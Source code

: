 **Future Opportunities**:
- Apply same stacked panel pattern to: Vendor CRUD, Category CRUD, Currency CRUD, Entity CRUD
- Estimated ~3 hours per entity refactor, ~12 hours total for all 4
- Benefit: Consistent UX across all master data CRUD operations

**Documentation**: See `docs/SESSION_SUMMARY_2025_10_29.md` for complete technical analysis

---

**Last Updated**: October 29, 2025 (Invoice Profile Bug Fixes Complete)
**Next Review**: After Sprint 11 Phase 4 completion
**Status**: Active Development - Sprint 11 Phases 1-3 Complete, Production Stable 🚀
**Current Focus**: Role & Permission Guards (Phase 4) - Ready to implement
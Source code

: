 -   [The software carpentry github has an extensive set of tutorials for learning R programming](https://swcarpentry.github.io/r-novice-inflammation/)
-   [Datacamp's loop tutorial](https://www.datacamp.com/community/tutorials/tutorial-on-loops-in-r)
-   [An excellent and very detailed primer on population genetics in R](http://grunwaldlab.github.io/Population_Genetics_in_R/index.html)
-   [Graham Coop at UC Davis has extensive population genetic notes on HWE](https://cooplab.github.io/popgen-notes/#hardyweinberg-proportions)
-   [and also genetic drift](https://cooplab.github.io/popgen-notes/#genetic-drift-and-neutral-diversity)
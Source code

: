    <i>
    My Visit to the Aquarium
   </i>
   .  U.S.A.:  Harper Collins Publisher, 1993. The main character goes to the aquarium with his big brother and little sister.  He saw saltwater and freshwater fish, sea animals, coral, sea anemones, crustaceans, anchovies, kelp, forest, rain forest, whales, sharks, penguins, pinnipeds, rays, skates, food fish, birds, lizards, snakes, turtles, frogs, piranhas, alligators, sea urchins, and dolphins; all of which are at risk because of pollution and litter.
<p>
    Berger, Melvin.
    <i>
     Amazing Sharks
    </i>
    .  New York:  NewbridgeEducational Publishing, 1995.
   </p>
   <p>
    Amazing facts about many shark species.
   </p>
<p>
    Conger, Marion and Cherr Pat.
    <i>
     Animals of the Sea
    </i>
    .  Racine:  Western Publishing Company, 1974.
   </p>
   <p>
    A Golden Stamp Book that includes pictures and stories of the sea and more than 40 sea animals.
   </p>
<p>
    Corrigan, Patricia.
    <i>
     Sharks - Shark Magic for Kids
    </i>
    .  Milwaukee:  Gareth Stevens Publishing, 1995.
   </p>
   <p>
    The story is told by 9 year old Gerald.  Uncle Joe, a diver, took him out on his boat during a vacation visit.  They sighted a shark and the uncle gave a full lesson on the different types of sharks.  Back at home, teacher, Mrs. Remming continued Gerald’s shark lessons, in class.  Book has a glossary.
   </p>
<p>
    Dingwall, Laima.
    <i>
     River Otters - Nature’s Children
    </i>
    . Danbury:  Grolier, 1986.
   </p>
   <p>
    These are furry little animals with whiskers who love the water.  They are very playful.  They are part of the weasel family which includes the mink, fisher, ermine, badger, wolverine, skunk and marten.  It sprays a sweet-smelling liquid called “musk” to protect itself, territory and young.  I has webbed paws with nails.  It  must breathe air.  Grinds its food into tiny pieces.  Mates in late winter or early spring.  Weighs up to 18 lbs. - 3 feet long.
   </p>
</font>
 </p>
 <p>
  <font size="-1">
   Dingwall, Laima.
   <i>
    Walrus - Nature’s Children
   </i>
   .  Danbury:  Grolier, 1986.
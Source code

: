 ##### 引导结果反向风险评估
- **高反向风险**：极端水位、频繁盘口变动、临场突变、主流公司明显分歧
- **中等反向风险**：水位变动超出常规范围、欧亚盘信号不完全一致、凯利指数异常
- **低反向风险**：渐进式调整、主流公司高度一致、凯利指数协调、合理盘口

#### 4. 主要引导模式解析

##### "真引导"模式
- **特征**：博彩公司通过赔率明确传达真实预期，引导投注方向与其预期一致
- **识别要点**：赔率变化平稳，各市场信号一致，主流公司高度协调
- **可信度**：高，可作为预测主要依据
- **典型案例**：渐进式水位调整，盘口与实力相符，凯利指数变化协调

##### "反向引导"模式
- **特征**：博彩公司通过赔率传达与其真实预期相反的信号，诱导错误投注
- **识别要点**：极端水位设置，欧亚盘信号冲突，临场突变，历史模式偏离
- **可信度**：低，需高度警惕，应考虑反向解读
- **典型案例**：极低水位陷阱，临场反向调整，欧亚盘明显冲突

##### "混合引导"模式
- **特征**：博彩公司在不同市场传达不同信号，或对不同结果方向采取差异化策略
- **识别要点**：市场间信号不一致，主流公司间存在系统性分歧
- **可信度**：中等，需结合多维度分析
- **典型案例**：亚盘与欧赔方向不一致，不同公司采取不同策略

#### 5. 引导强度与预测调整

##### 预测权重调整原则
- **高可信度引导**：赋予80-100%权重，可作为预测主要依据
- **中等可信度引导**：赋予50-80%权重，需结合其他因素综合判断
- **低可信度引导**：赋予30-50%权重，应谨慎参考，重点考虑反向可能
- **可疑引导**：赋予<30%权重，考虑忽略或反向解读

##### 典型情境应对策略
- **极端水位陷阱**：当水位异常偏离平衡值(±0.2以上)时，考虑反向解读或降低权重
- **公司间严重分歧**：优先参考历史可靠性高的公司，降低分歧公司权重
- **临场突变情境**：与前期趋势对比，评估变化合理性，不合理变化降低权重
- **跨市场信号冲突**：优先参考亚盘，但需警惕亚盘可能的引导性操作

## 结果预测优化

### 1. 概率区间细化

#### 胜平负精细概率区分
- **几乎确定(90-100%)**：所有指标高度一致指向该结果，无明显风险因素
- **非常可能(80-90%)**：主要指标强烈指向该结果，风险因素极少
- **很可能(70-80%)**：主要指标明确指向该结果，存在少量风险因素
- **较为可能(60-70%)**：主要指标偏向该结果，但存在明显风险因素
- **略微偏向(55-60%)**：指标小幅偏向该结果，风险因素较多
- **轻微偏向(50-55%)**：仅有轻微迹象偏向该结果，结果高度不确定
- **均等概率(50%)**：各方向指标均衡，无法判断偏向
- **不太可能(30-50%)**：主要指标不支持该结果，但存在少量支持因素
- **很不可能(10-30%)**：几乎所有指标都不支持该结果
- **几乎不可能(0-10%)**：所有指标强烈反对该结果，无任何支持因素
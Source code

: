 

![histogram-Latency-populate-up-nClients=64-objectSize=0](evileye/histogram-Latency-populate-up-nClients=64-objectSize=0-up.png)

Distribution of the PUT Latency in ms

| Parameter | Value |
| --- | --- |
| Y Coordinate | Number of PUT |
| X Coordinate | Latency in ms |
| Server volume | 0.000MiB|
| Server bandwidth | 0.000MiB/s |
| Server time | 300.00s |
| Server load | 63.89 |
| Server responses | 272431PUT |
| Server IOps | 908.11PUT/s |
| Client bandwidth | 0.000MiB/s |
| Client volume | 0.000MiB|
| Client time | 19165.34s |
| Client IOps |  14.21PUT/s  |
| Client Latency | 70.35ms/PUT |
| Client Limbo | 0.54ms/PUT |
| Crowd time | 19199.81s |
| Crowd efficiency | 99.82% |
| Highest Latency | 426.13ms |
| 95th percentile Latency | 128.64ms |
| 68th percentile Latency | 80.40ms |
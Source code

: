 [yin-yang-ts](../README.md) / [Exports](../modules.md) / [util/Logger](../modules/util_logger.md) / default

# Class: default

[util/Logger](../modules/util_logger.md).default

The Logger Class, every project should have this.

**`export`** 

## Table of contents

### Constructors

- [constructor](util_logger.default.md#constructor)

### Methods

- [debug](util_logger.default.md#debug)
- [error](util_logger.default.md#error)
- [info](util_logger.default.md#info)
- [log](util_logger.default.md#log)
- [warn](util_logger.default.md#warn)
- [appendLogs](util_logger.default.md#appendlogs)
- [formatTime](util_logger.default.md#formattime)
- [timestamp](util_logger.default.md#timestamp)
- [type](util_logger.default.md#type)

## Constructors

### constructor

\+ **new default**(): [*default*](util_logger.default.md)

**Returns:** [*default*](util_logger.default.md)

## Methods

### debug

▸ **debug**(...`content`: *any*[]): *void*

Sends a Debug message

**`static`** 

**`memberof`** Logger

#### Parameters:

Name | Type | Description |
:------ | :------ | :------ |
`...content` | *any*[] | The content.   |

----------------

The task: Only one stretch of the entries above is wanted: the lines from the one containing "- **轻微偏向(50-55%)**：仅有轻微迹象偏向该结果，结果高度不确定" through the one containing "### Constructors". Please reproduce it exactly.

Finished exercise:
- **轻微偏向(50-55%)**：仅有轻微迹象偏向该结果，结果高度不确定
- **均等概率(50%)**：各方向指标均衡，无法判断偏向
- **不太可能(30-50%)**：主要指标不支持该结果，但存在少量支持因素
- **很不可能(10-30%)**：几乎所有指标都不支持该结果
- **几乎不可能(0-10%)**：所有指标强烈反对该结果，无任何支持因素
Source code

: 

![histogram-Latency-populate-up-nClients=64-objectSize=0](evileye/histogram-Latency-populate-up-nClients=64-objectSize=0-up.png)

Distribution of the PUT Latency in ms

| Parameter | Value |
| --- | --- |
| Y Coordinate | Number of PUT |
| X Coordinate | Latency in ms |
| Server volume | 0.000MiB|
| Server bandwidth | 0.000MiB/s |
| Server time | 300.00s |
| Server load | 63.89 |
| Server responses | 272431PUT |
| Server IOps | 908.11PUT/s |
| Client bandwidth | 0.000MiB/s |
| Client volume | 0.000MiB|
| Client time | 19165.34s |
| Client IOps |  14.21PUT/s  |
| Client Latency | 70.35ms/PUT |
| Client Limbo | 0.54ms/PUT |
| Crowd time | 19199.81s |
| Crowd efficiency | 99.82% |
| Highest Latency | 426.13ms |
| 95th percentile Latency | 128.64ms |
| 68th percentile Latency | 80.40ms |
Source code

: [yin-yang-ts](../README.md) / [Exports](../modules.md) / [util/Logger](../modules/util_logger.md) / default

# Class: default

[util/Logger](../modules/util_logger.md).default

The Logger Class, every project should have this.

**`export`** 

## Table of contents

### Constructors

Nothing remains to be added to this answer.